NICK just came out with its third-quarter earnings and I thought they were pretty good. Or rather, not nearly as horrible as they could have been. For the last three months of 2008, NICK earned $1,266,809 or 12 cents a share. That’s way down from the 22 cents the company made a year ago, but it’s an increase from the 8 cents it made in the second quarter. Bottom line, you’re not going out of business when you’re making money.
There are a few items to highlight. First, the company changed its financing option which altered how it accounts for its use of interest rate swaps. This means that swaps are now recorded on the income statement. For the third quarter, that’s about $1 million or 10 cents a share. As I see, this is merely an accounting issue and it doesn’t impact the company’s business.
Well, there is one important impact on NICK’s business and that is the company was able to cut its financing expenses in the third quarter. Interest expense dropped to $1.27 million from $1.43 million in the second quarter. Under the company’s line for “Average Cost of Borrowed Funds,” the decrease is from 5.45% to 4.87%. That’s good to see. Personally, I hate dealing in GAAP/ non-GAAP jazz, but I’ll do it if there’s a real benefit.
According to Peter L. Vosotas, Chairman and CEO, “the business climate remains challenging, auto sales are still well below historical levels and the employment outlook continues to weaken. We expect to see some seasonal improvement in our business during the fourth quarter but remain very cautious about the coming year, as we believe the recessionary pressures embedded in the economy will not subside in the near-term. During the last two quarters we have been tightening our credit underwriting guidelines in response to market conditions. We continue to evaluate markets in which we operate in and we do not anticipate any significant change from our branch-based methodology. Due to a combination of tighter underwriting guidelines and a significant slow down in auto sales during the three months ended December 31, 2008, we have reduced the size of our loan portfolio by approximately $2.6 million and also decreased our credit line outstanding by approximately $4.6 million.”

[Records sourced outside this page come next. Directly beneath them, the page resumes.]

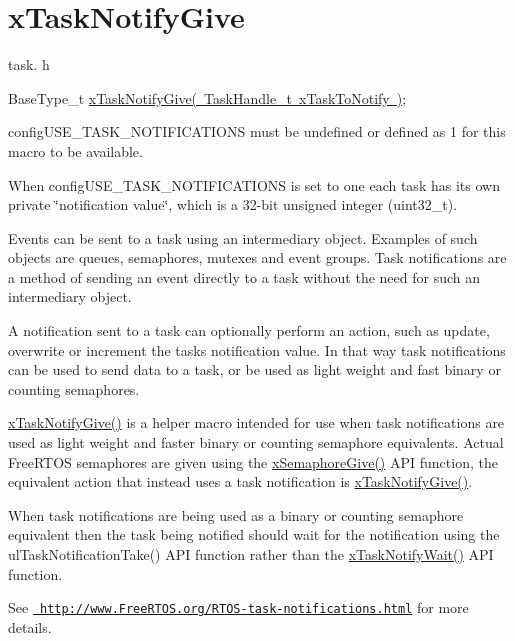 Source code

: \hypertarget{group__x_task_notify_give}{}\section{x\+Task\+Notify\+Give}
\label{group__x_task_notify_give}
task. h 
\begin{DoxyPre}BaseType\_t \mbox{\hyperlink{task_8h_ac60cbd05577a3e4f3c3587dd9b213930}{xTaskNotifyGive( TaskHandle\_t xTaskToNotify )}};\end{DoxyPre}


config\+U\+S\+E\+\_\+\+T\+A\+S\+K\+\_\+\+N\+O\+T\+I\+F\+I\+C\+A\+T\+I\+O\+NS must be undefined or defined as 1 for this macro to be available.

When config\+U\+S\+E\+\_\+\+T\+A\+S\+K\+\_\+\+N\+O\+T\+I\+F\+I\+C\+A\+T\+I\+O\+NS is set to one each task has its own private \char`\"{}notification value\char`\"{}, which is a 32-\/bit unsigned integer (uint32\+\_\+t).

Events can be sent to a task using an intermediary object. Examples of such objects are queues, semaphores, mutexes and event groups. Task notifications are a method of sending an event directly to a task without the need for such an intermediary object.

A notification sent to a task can optionally perform an action, such as update, overwrite or increment the task\textquotesingle{}s notification value. In that way task notifications can be used to send data to a task, or be used as light weight and fast binary or counting semaphores.

\mbox{\hyperlink{task_8h_ac60cbd05577a3e4f3c3587dd9b213930}{x\+Task\+Notify\+Give()}} is a helper macro intended for use when task notifications are used as light weight and faster binary or counting semaphore equivalents. Actual Free\+R\+T\+OS semaphores are given using the \mbox{\hyperlink{semphr_8h_aae55761cabfa9bf85c8f4430f78c0953}{x\+Semaphore\+Give()}} A\+PI function, the equivalent action that instead uses a task notification is \mbox{\hyperlink{task_8h_ac60cbd05577a3e4f3c3587dd9b213930}{x\+Task\+Notify\+Give()}}.

When task notifications are being used as a binary or counting semaphore equivalent then the task being notified should wait for the notification using the ul\+Task\+Notification\+Take() A\+PI function rather than the \mbox{\hyperlink{task_8h_a0475fcda9718f403521c270a7270ff93}{x\+Task\+Notify\+Wait()}} A\+PI function.

See \href{http://www.FreeRTOS.org/RTOS-task-notifications.html}{\texttt{ http\+://www.\+Free\+R\+T\+O\+S.\+org/\+R\+T\+O\+S-\/task-\/notifications.\+html}} for more details.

The key line to watch is provision for credit losses. That dropped from $5.1 million last quarter to 4.6 million this quarter. That’s high but moving in the right direction. As a percentage of “average finance receivables, net of unearned interest” credit losses dropped from 9.66% last quarter to 8.77% in the third quarter.
This was a decent quarter and if NICK keeps it up, they could be in great shape by next year.